Animal Legal & Historical Center
Publish Date:
2012
Place of Publication: Michigan State University

Printable Version

I. Introduction

Although Massachusetts does not have a law that specifically addresses Great Apes, several state laws cover them as protected endangered species.  Its Endangered Species Act (MA ST 131A § 1 - 7) bans just about all activities related to the acquisition, possession, transport and sale of an endangered species.  The Act's definition of “endangered species” specifically includes animals covered under federal law, encompassing Great Apes. The ban does, however, carve out several exceptions under Section 3.  It allows the transport, possession or sale of such animals coming from outside the Commonwealth, so long as the activities comply with any required federal or state permit.  It allows the state's fish and wildlife director to issue permits for these activities “for scientific, conservation, management or educational purposes” although does not define those terms.  The ban  also allows the director to “permit the removal, capture, or destruction” of any endangered species if the department of public health certifies a situation as a public health hazard, although again does not define what rises to the level of a public health hazard.

Massachusetts also bans the private possession of what it terms “exotic pets.”  (MA ST 131 § 23) Under this law, no one may keep a federally listed endangered species as a pet without a license.  The law grandfathered in any animals possessed prior to January 1, 1974 providing certain conditions were met.  It gives discretionary authority to the director to issue breeder’s or dealer’s licenses; both categories include the ability to buy, possess or sell the regulated animals.  Licenses for the individual ownership of an animal as a pet are also permitted, but without the right to sell the animal except under further permitting authority by the director.   Other than the cruelty law described below, Massachusetts does not have any laws or regulations that specifically address or complement federal regulations that govern humane conditions for keeping Great Apes.

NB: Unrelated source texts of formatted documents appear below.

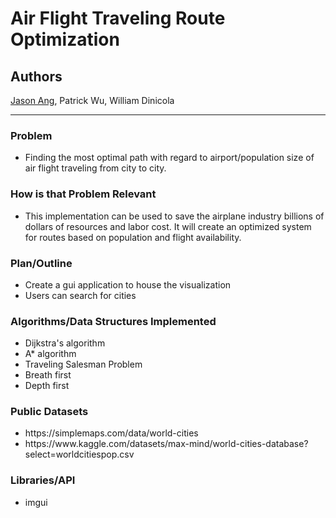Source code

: # Air Flight Traveling Route Optimization

## Authors
<a href='https://www.linkedin.com/in/jasonang84/'>Jason Ang</a>, Patrick Wu, William Dinicola

___ 

### Problem
<ul>
  <li>Finding the most optimal path with regard to airport/population size of air flight traveling from city to city.</li>
</ul>

### How is that Problem Relevant
<ul>
  <li>This implementation can be used to save the airplane industry billions of dollars of resources and labor cost. It will create an optimized system for routes based on population and flight availability.</li>
</ul>

### Plan/Outline
<ul>
<li>Create a gui application to house the visualization</li>
  <li>Users can search for cities</li>
</ul>

### Algorithms/Data Structures Implemented
<ul>
<li>Dijkstra's algorithm</li>
  <li>A* algorithm</li>
  <li>Traveling Salesman Problem</li>
  <li>Breath first</li>
  <li>Depth first</li>
</ul>

### Public Datasets
<ul>
<li>https://simplemaps.com/data/world-cities</li>
  <li>https://www.kaggle.com/datasets/max-mind/world-cities-database?select=worldcitiespop.csv</li>
</ul>

### Libraries/API
<ul>
<li>imgui</li>

</ul>




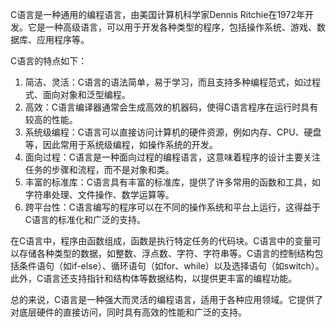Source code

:C语言是一种通用的编程语言，由美国计算机科学家Dennis Ritchie在1972年开发。它是一种高级语言，可以用于开发各种类型的程序，包括操作系统、游戏、数据库、应用程序等。

C语言的特点如下：

1. 简洁、灵活：C语言的语法简单，易于学习，而且支持多种编程范式，如过程式、面向对象和泛型编程。
2. 高效：C语言编译器通常会生成高效的机器码，使得C语言程序在运行时具有较高的性能。
3. 系统级编程：C语言可以直接访问计算机的硬件资源，例如内存、CPU、硬盘等，因此常用于系统级编程，如操作系统的开发。
4. 面向过程：C语言是一种面向过程的编程语言，这意味着程序的设计主要关注任务的步骤和流程，而不是对象和类。
5. 丰富的标准库：C语言具有丰富的标准库，提供了许多常用的函数和工具，如字符串处理、文件操作、数学运算等。
6. 跨平台性：C语言编写的程序可以在不同的操作系统和平台上运行，这得益于C语言的标准化和广泛的支持。

在C语言中，程序由函数组成，函数是执行特定任务的代码块。C语言中的变量可以存储各种类型的数据，如整数、浮点数、字符、字符串等。C语言的控制结构包括条件语句（如if-else）、循环语句（如for、while）以及选择语句（如switch）。此外，C语言还支持指针和结构体等数据结构，以提供更丰富的编程功能。

总的来说，C语言是一种强大而灵活的编程语言，适用于各种应用领域。它提供了对底层硬件的直接访问，同时具有高效的性能和广泛的支持。
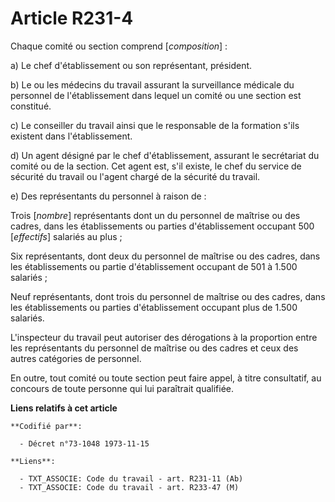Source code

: # Article R231-4

Chaque comité ou section comprend [*composition*] :

a) Le chef d'établissement ou son représentant, président.

b) Le ou les médecins du travail assurant la surveillance médicale du personnel de l'établissement dans lequel un comité ou
une section est constitué.

c) Le conseiller du travail ainsi que le responsable de la formation s'ils existent dans l'établissement.

d) Un agent désigné par le chef d'établissement, assurant le secrétariat du comité ou de la section. Cet agent est, s'il
existe, le chef du service de sécurité du travail ou l'agent chargé de la sécurité du travail.

e) Des représentants du personnel à raison de :

Trois [*nombre*] représentants dont un du personnel de maîtrise ou des cadres, dans les établissements ou parties
d'établissement occupant 500 [*effectifs*] salariés au plus ;

Six représentants, dont deux du personnel de maîtrise ou des cadres, dans les établissements ou partie d'établissement
occupant de 501 à 1.500 salariés ;

Neuf représentants, dont trois du personnel de maîtrise ou des cadres, dans les établissements ou parties d'établissement
occupant plus de 1.500 salariés.

L'inspecteur du travail peut autoriser des dérogations à la proportion entre les représentants du personnel de maîtrise ou
des cadres et ceux des autres catégories de personnel.

En outre, tout comité ou toute section peut faire appel, à titre consultatif, au concours de toute personne qui lui
paraîtrait qualifiée.

**Liens relatifs à cet article**

	**Codifié par**:

	  - Décret n°73-1048 1973-11-15

	**Liens**:

	  - TXT_ASSOCIE: Code du travail - art. R231-11 (Ab)
	  - TXT_ASSOCIE: Code du travail - art. R233-47 (M)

The Commonwealth’s anti-cruelty laws (MA ST 272 §77 - 95) prohibit the exhibition of wild animals (§77B). The ban does not apply, however, to zoos, circuses, theatrical exhibitions, educational institutions or wild animal farms.  It would apply to other uses such as privately-owned roadside zoos. 

The law also bans various acts of cruelty, including overwork, abuse, torture, the failure to provide sufficient food and water, abandonment and other ills. (MA ST 272 §77) It authorizes officials to investigate cruelty complaints (MA ST 272 §83), requires forfeiture of the animal(s) upon conviction (MA ST 272 §77), and holds corporations liable for the acts of its representatives (MA ST 272 §79).  Notably,  the Massachusetts law does not carve out any exceptions for either research or research institutions.

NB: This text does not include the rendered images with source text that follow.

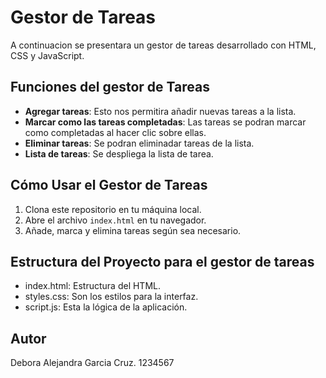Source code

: # Gestor de Tareas

A continuacion se presentara un gestor de tareas desarrollado con HTML, CSS y JavaScript.

## Funciones del gestor de Tareas

- **Agregar tareas**: Esto nos permitira añadir nuevas tareas a la lista.
- **Marcar como las tareas completadas**: Las tareas se podran marcar como completadas al hacer clic sobre ellas.
- **Eliminar tareas**: Se podran eliminadar tareas de la lista.
- **Lista de tareas**: Se despliega la lista de tarea.

## Cómo Usar el Gestor de Tareas

1. Clona este repositorio en tu máquina local.
2. Abre el archivo `index.html` en tu navegador.
3. Añade, marca y elimina tareas según sea necesario.

## Estructura del Proyecto para el gestor de tareas

- index.html: Estructura del HTML.
- styles.css: Son los estilos para la interfaz.
- script.js: Esta la lógica de la aplicación.

## Autor

Debora Alejandra Garcia Cruz.
1234567
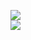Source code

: [![](https://img.shields.io/badge/Made%20With-Github%20Spray-lightgrey.svg?style=for-the-badge&logo=github)](https://github.com/Annihil/github-spray#6139)  
[![](https://i.imgur.com/2DrTn0Z.gif)](https://github.com/Annihil/github-spray)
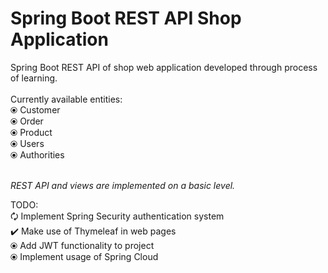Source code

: # Spring Boot REST API Shop Application
Spring Boot REST API of shop web application developed through process of learning. <br />
<br />
Currently available entities: <br />
⦿ Customer <br />
⦿ Order <br />
⦿ Product <br />
⦿ Users <br />
⦿ Authorities <br />
<br />

<i>REST API and views are implemented on a basic level. </i> <br />

TODO: <br />
🗘 Implement Spring Security authentication system <br />
✔️ Make use of Thymeleaf in web pages <br />
⦿ Add JWT functionality to project <br />
⦿ Implement usage of Spring Cloud <br />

II. State Statutes - Massachusetts

A. Ownership

Massachusetts does not use the language of “ownership” in the context of Great Apes. To the extent that possession is frequently an indicator of ownership, see the discussion below.

B. Keeping/Possession

Massachusetts Endangered Species Act (MA ST 131A § 1 - 7)

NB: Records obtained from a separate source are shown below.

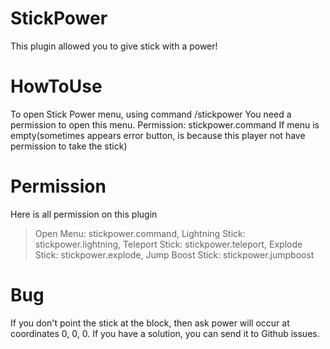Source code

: # StickPower
This plugin allowed you to give stick with a power!

# HowToUse
To open Stick Power menu, using command /stickpower
You need a permission to open this menu. Permission: stickpower.command
If menu is empty(sometimes appears error button, is because this player not have permission to take the stick)

# Permission
Here is all permission on this plugin
> Open Menu: stickpower.command, 
> Lightning Stick: stickpower.lightning, 
> Teleport Stick: stickpower.teleport, 
> Explode Stick: stickpower.explode, 
> Jump Boost Stick: stickpower.jumpboost

# Bug
If you don't point the stick at the block, then ask power will occur at coordinates 0, 0, 0. If you have a solution, you can send it to Github issues.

1. Which Great Apes Are Covered

The law specifically covers “all species” listed under the Federal Endangered Species Act of 1973 and its amendments.  All Great Apes are considered endangered under federal law (except captive-born chimpanzees, which are still listed as "threatened" under a special provision).  Thus, Great Apes are protected under the Massachusetts Endangered Species Act.  The accompanying regulation details the exact list of animals covered.

2. What is Prohibited

“[N]o person may take, possess, transport, export, process, sell or offer for sale, buy or offer to buy, nor shall a common or contract carrier knowingly transport or receive for shipment, any plant or animal species… listed under the Federal Endangered Species Act.” In other words, it is not legal for a person to have a Great Ape in Massachusetts, nor is it legal to get around that ban by buying or selling the ape out-of-state, whether that person drives the ape personally or puts the animal on a plane, train or boat.

3. What is Allowed

Section 3 lists three exceptions to the above ban.  First, a person “may transport, possess or sell” an otherwise banned animal if the animal is coming from a point outside of Massachusetts and so long as it is done in compliance with any required federal or state permit.

Second, “the director may permit the taking, possession, purchase, sale, transportation, exportation or shipment of”…  any endangered species (among others)… “for scientific, conservation, management or educational purposes.”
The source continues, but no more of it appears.